A HISTÓRIA: As férias do detetive belga Hercule Poirot, no Egito, a bordo de um glamoroso navio cruzeiro, transformam-se numa procura terrível por um assassino, quando a lua de mel idílica de um casal perfeito é tragicamente interrompida.

"Morte no Nilo": nos cinemas desde 10 de fevereiro.


Crítica: Daniel Antero

A fórmula é clara: paisagens grandiosas, cenários luxuosos, personagens deslumbrantes confinadas num único espaço, vários assassinatos e um mistério que só poderá ser resolvido por Hercule Poirot, o melhor detetive do mundo.

Depois de várias adaptações cinematográficas e televisivas da obra de Agatha Christie, a rainha dos romances de crime, o realizador Kenneth Branagh quis atualizar a dinâmica e a energia daqueles misteriosos enredos para o século XXI e envolvê-los com novo glamour e a mais recente burguesia hollywoodesca.

“Um Crime no Expresso-Oriente”, de 2017, foi a primeira tentativa e colocou a todo o vapor as deduções lógicas do excêntrico investigador belga, agora interpretado pelo próprio Branagh. Para tal, o realizador irlandês soprou a poeira dos livros e introduziu cenas de ação, puzzles de lógica intrincados, CGI grandioso (mas demasiado artificial), uma câmara móvel que navega os espaços, mimicando a mente do detetive, e repetindo o carisma das adaptações dos anos 1970, um casting de pedigree.

Se “Um Crime no Expresso-Oriente” de 1974 contava com Sean Connery, Vanessa Redgrave ou Albert Finney, e “Morte no Nilo” de 1978 tinha Angela Lansbury, Bette Davis, Mia Farrow ou Peter Ustinov, o filme de 2017 de 2017 contou com Michelle Pfeiffer, Johnny Depp, Penélope Cruz, Judi Dench ou Willem Dafoe.

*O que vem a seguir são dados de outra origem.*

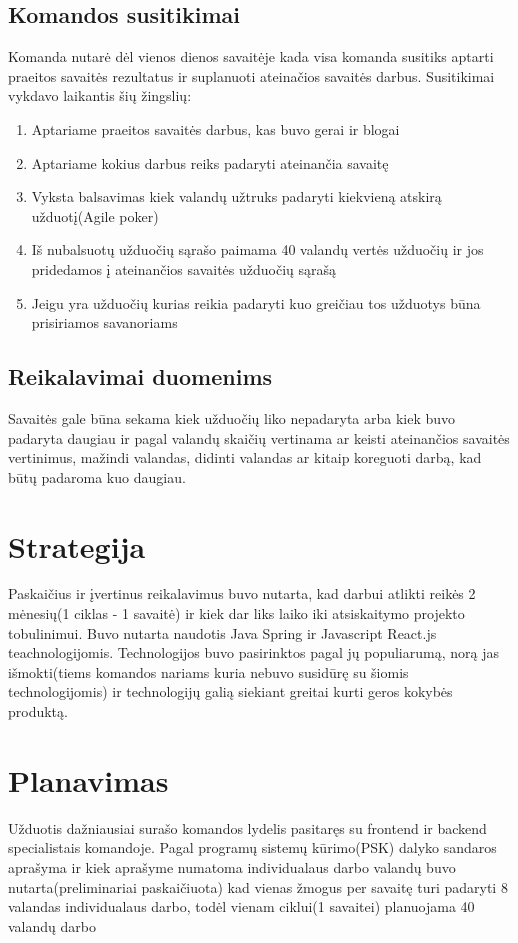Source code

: \documentclass{VUMIFInfKursinis}
\begin{document}
	\subsection{Komandos susitikimai}
	Komanda nutarė dėl vienos dienos savaitėje kada visa komanda susitiks aptarti praeitos savaitės rezultatus ir suplanuoti ateinačios savaitės darbus. Susitikimai vykdavo laikantis šių žingslių:
		\begin{enumerate}
			\item{Aptariame praeitos savaitės darbus, kas buvo gerai ir blogai}
			\item{Aptariame kokius darbus reiks padaryti ateinančia savaitę}
			\item{Vyksta balsavimas kiek valandų užtruks padaryti kiekvieną atskirą užduotį(Agile poker)}
			\item{Iš nubalsuotų užduočių sąrašo paimama 40 valandų vertės užduočių ir jos pridedamos į ateinančios savaitės užduočių sąrašą}
			\item{Jeigu yra užduočių kurias reikia padaryti kuo greičiau tos užduotys būna prisiriamos savanoriams}
		\end{enumerate}
	\subsection{Reikalavimai duomenims}
	Savaitės gale būna sekama kiek užduočių liko nepadaryta arba kiek buvo padaryta daugiau ir pagal valandų skaičių vertinama ar keisti ateinančios savaitės vertinimus, mažindi valandas, didinti valandas ar kitaip koreguoti darbą, kad būtų padaroma kuo daugiau.
\section{Strategija}
Paskaičius ir įvertinus reikalavimus buvo nutarta, kad darbui atlikti reikės 2 mėnesių(1 ciklas - 1 savaitė) ir kiek dar liks laiko iki atsiskaitymo projekto tobulinimui. Buvo nutarta naudotis Java Spring ir Javascript React.js teachnologijomis. Technologijos buvo pasirinktos pagal jų populiarumą, norą jas išmokti(tiems komandos nariams kuria nebuvo susidūrę su šiomis technologijomis) ir technologijų galią siekiant greitai kurti geros kokybės produktą.
\section{Planavimas} 
Užduotis dažniausiai surašo komandos lydelis pasitaręs su frontend ir backend specialistais komandoje. Pagal programų sistemų kūrimo(PSK) dalyko sandaros aprašyma ir kiek aprašyme numatoma individualaus darbo valandų buvo nutarta(preliminariai paskaičiuota) kad vienas žmogus per savaitę turi padaryti 8 valandas individualaus darbo, todėl vienam ciklui(1 savaitei) planuojama 40 valandų darbo
\end{document}
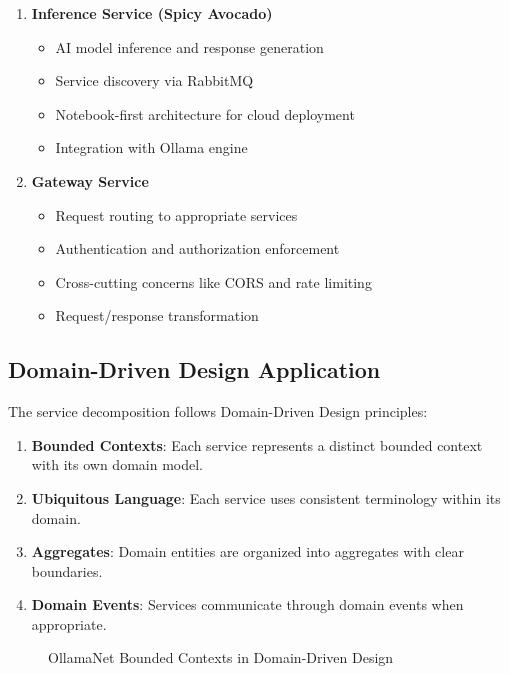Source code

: \begin{enumerate}
   \item \textbf{Inference Service (Spicy Avocado)}
   \begin{itemize}
      \item AI model inference and response generation
      \item Service discovery via RabbitMQ
      \item Notebook-first architecture for cloud deployment
      \item Integration with Ollama engine
   \end{itemize}

   \item \textbf{Gateway Service}
   \begin{itemize}
      \item Request routing to appropriate services
      \item Authentication and authorization enforcement
      \item Cross-cutting concerns like CORS and rate limiting
      \item Request/response transformation
   \end{itemize}
\end{enumerate}

\subsection{Domain-Driven Design Application}

The service decomposition follows Domain-Driven Design principles:

\begin{enumerate}
   \item \textbf{Bounded Contexts}: Each service represents a distinct bounded context with its own domain model.
   \item \textbf{Ubiquitous Language}: Each service uses consistent terminology within its domain.
   \item \textbf{Aggregates}: Domain entities are organized into aggregates with clear boundaries.
   \item \textbf{Domain Events}: Services communicate through domain events when appropriate.
\end{enumerate}

\begin{figure}
    \centering
    \caption{OllamaNet Bounded Contexts in Domain-Driven Design}
    \label{fig:domain-contexts}
\end{figure}

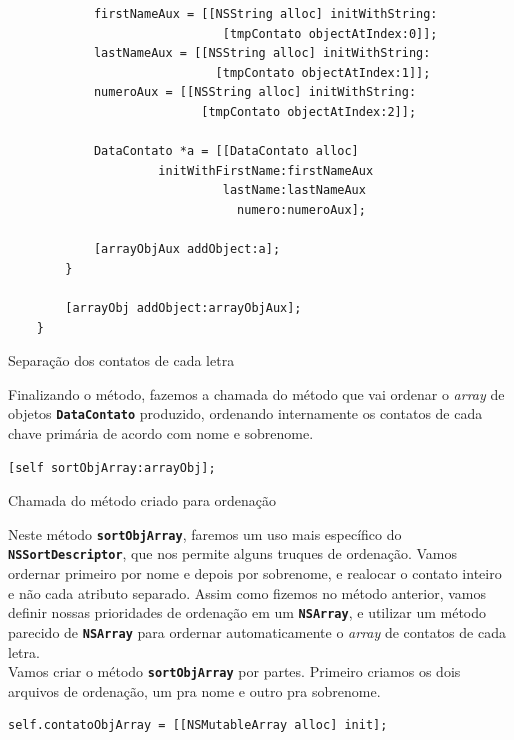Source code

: \documentclass[a4paper,12pt,brazil,doubleside]{book}
\begin{document}
\begin{singlespace}
\begin{listing}[H]
\begin{verbatim}
            firstNameAux = [[NSString alloc] initWithString:
                              [tmpContato objectAtIndex:0]];
            lastNameAux = [[NSString alloc] initWithString:
                             [tmpContato objectAtIndex:1]];
            numeroAux = [[NSString alloc] initWithString:
                           [tmpContato objectAtIndex:2]];
            
            DataContato *a = [[DataContato alloc] 
                     initWithFirstName:firstNameAux
                              lastName:lastNameAux
                                numero:numeroAux];
            
            [arrayObjAux addObject:a];            
        }
        
        [arrayObj addObject:arrayObjAux];
    }
\end{verbatim}
\caption{Separação dos contatos de cada letra}
\end{listing}


Finalizando o método, fazemos a chamada do método que vai ordenar o \emph{array} de objetos \texttt{\textbf{DataContato}} produzido, ordenando internamente os contatos de cada chave primária de acordo com nome e sobrenome.

\begin{listing}[H]
\begin{verbatim}
[self sortObjArray:arrayObj];
\end{verbatim}
\caption{Chamada do método criado para ordenação}
\end{listing}


Neste método \texttt{\textbf{sortObjArray}}, faremos um uso mais específico do \texttt{\textbf{NSSortDescriptor}}, que nos permite alguns truques de ordenação. Vamos ordernar primeiro por nome e depois por sobrenome, e realocar o contato inteiro e não cada atributo separado. Assim como fizemos no método anterior, vamos definir nossas prioridades de ordenação em um \texttt{\textbf{NSArray}}, e utilizar um método parecido de \texttt{\textbf{NSArray}} para ordernar automaticamente o \emph{array} de contatos de cada letra.\\

Vamos criar o método \texttt{\textbf{sortObjArray}} por partes. Primeiro criamos os dois arquivos de ordenação, um pra nome e outro pra sobrenome.

\begin{listing}[H]
\begin{verbatim}
self.contatoObjArray = [[NSMutableArray alloc] init];
    

\end{verbatim}
\end{listing}
\end{singlespace}
\end{document}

A narrativa era esquemática, superficial, carente de identidade, e perdeu-se nos artifícios e nos meandros do CGI… mas atores como estes mantiveram a atração e seguraram o interesse dos espectadores até ao fim.

Não é o caso em “Morte do Nilo”. Kenneth Branagh retorna como o minucioso, genial Poirot. O fanático que procura sempre o balanço nos microcosmos e que analisa o mais ínfimo detalhe enquanto aprecia a nova joia da pastelaria, é a figura central desta narrativa. Pelas mãos do argumentista Michael Green, vemos o trabalho de investigação de Poirot ser aperfeiçoado e percebemos o que a complexidade da sua mente faz ao seu âmago emocional. Temos até uma viagem ao passado para aprofundar um amor trágico e justificar o seu arabesco bigode.

Mas como as suas “células cinzentas” assim sempre pretendem, para acomodar a vaidade do detetive belga, algo tem de ser reduzido do outro lado da balança. Neste caso, foi o casting. Quando Branagh não está em cena, o magnetismo desce, o melodramatismo sobe e o nosso interesse perde-se ao ver Gal Gadot ou Armie Hammer articularem sílabas e pavonearem a sua beleza. Nota para a exceção em Emma Mackey, que irradia paixão na interpretação de Jacqueline.

Tendo em conta a versão original (1978), que era composta maioritariamente por actores brancos, Branagh ainda procura aumentar a amplitude do seu microcosmos, pois nesta modernização acena à inclusão LGBT e racial, alterando algumas personagens. Mas ainda assim, atrizes como Sophie Okonedo, Jennifer Saunders ou Dawn French dificilmente têm a oportunidade de dar às suas personagens um perfil, pois nem nas cenas de interrogatório recebem palco para brilhar ou ser o veículo acutilante que nos injeta a dúvida da identidade verdadeira do assassino.

Green e Branagh passam por estas cenas a correr, apresentam motivos para o crime, álibis duvidosos, desculpas plausíveis e despacham o mistério e a grande revelação final. Não há oportunidade para sermos nós o detetive, cofiarmos o nosso bigode e rodopiarmos a lustre bengala enquanto afastamos da frente os artifícios do espetáculo cinematográfico.

“Morte no Nilo” é sumptuoso, demasiado cintilante, e sim, Branagh quis fazer um filme como “antigamente”. Mas como Poirot, está demasiado enamorado de si próprio. O classicismo, o charme, a velha guarda dos filmes de detetives deviam ter sempre o mesmo objetivo: intrigar-nos e tirar-nos o tapete do chão.